■ Problem statement ■
How many lines in the entries below include the string "define"? Answer with the number only.

■ Source data ■
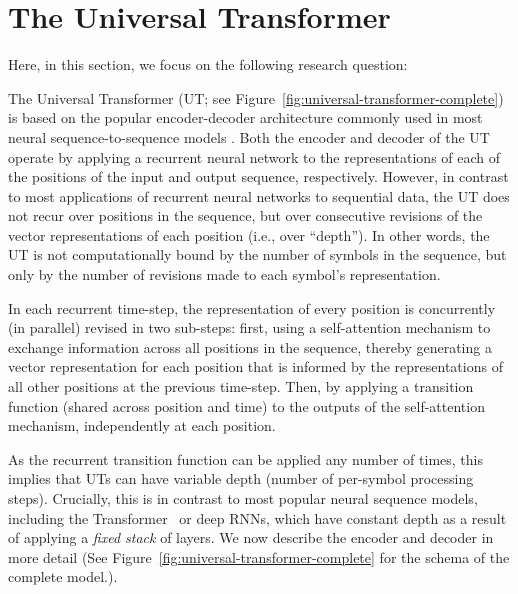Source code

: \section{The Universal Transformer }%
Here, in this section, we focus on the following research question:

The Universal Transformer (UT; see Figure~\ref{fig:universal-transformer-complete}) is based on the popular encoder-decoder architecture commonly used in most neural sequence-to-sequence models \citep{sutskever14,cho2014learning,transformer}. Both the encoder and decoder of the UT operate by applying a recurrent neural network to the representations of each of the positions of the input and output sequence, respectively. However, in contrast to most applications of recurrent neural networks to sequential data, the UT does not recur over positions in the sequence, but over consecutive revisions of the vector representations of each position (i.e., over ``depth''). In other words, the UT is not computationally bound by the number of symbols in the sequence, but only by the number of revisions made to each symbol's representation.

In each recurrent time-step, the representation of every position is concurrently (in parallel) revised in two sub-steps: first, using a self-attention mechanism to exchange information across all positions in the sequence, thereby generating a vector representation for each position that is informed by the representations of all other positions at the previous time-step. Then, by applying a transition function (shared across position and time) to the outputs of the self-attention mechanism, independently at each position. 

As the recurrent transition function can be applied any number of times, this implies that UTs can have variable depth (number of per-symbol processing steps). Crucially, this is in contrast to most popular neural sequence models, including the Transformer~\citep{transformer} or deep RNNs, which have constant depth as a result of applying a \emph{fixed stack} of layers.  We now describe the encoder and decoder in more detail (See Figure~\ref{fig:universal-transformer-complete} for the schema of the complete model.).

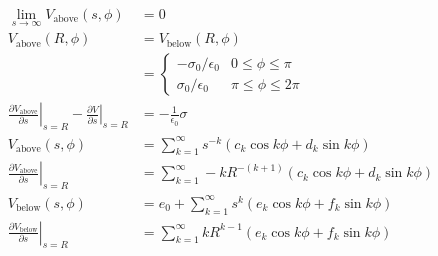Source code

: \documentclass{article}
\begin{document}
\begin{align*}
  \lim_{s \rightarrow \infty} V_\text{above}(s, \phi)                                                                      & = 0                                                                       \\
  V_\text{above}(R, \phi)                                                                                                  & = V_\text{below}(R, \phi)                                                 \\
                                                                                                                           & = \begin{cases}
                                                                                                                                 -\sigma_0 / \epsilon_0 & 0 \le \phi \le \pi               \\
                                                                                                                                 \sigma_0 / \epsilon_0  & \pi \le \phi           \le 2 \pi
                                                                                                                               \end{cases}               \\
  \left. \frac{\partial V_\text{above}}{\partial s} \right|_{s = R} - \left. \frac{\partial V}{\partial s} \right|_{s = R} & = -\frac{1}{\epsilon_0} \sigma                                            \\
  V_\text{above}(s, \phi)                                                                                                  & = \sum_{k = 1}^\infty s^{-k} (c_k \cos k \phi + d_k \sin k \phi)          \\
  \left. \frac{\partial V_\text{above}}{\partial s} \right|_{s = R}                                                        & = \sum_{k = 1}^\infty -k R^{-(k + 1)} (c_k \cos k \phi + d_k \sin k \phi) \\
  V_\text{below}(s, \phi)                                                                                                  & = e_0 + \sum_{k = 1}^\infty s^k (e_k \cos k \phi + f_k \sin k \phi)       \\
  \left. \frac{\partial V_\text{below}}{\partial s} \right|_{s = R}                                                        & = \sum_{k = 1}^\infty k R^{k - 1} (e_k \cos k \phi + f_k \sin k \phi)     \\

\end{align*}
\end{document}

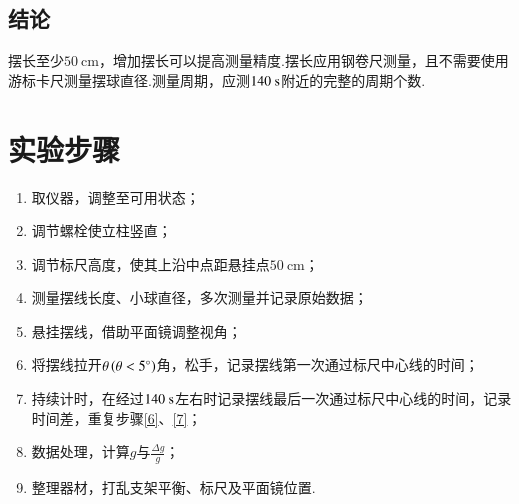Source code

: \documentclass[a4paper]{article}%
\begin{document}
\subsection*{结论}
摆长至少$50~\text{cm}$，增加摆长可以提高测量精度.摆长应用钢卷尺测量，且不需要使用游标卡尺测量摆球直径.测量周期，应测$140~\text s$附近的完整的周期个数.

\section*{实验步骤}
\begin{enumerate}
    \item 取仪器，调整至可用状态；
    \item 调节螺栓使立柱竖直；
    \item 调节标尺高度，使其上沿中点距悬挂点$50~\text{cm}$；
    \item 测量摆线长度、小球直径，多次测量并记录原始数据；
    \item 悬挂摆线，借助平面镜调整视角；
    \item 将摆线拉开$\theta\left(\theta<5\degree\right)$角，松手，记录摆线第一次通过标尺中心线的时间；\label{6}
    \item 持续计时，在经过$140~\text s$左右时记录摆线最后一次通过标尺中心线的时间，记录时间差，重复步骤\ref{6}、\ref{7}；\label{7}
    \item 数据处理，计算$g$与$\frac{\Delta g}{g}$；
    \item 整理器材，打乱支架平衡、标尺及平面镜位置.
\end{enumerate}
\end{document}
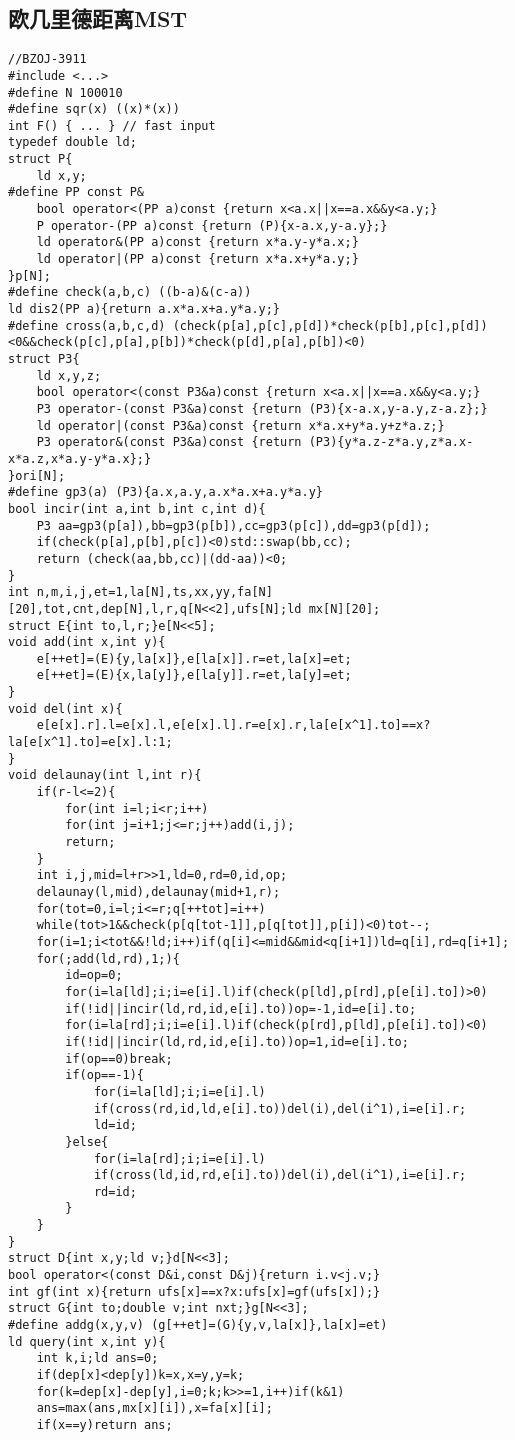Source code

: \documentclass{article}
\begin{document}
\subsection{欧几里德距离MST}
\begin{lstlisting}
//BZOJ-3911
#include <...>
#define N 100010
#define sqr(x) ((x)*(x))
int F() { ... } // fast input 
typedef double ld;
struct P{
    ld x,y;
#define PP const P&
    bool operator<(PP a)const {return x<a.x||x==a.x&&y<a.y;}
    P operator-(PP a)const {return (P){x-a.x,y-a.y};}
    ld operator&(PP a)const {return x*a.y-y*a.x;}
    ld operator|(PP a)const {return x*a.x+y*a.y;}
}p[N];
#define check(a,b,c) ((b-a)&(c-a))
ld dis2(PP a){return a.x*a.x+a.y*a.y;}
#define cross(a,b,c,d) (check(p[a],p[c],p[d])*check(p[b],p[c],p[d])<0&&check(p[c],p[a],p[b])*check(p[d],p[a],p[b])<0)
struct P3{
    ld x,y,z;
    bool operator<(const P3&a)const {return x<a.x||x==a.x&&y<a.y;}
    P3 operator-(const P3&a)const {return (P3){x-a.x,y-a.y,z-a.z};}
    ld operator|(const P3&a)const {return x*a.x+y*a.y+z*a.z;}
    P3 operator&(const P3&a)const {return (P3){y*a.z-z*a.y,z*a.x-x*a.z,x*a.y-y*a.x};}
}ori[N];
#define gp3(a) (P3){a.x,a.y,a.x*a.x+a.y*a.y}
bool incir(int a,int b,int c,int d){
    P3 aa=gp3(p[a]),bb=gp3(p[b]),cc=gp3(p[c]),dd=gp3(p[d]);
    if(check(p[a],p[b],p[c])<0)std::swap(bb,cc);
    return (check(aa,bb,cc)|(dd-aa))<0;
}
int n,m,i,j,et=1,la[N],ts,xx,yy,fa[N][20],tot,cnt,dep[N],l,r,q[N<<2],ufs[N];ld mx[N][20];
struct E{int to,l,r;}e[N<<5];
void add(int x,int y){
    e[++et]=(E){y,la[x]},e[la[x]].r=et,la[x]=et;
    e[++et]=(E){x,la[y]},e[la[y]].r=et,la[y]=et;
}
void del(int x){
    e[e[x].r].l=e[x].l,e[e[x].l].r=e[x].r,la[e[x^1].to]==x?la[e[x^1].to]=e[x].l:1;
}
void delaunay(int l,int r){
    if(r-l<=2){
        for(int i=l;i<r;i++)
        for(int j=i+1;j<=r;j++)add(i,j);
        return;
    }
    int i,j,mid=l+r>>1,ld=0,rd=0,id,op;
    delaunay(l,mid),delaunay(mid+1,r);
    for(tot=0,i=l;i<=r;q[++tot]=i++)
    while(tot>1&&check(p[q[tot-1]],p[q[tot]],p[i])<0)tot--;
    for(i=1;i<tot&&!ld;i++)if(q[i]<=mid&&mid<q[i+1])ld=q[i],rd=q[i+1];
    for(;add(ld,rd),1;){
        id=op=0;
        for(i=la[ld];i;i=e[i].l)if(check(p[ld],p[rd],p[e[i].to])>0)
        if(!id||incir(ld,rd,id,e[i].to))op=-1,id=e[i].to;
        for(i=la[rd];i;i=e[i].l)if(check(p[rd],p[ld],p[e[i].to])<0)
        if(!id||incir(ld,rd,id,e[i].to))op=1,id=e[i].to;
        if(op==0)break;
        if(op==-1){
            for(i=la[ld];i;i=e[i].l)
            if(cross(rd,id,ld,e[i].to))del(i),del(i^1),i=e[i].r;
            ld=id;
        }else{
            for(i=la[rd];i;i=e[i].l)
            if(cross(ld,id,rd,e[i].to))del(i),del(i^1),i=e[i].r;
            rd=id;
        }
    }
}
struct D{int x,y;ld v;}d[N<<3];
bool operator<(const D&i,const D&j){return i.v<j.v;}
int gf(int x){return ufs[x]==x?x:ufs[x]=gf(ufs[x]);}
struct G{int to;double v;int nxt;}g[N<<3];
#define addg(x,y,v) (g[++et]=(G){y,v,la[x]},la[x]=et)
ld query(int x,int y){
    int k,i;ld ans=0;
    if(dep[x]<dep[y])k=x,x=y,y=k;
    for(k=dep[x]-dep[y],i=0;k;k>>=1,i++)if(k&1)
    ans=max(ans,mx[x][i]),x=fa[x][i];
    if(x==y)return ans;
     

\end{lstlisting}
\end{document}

■ Exercise output ■
7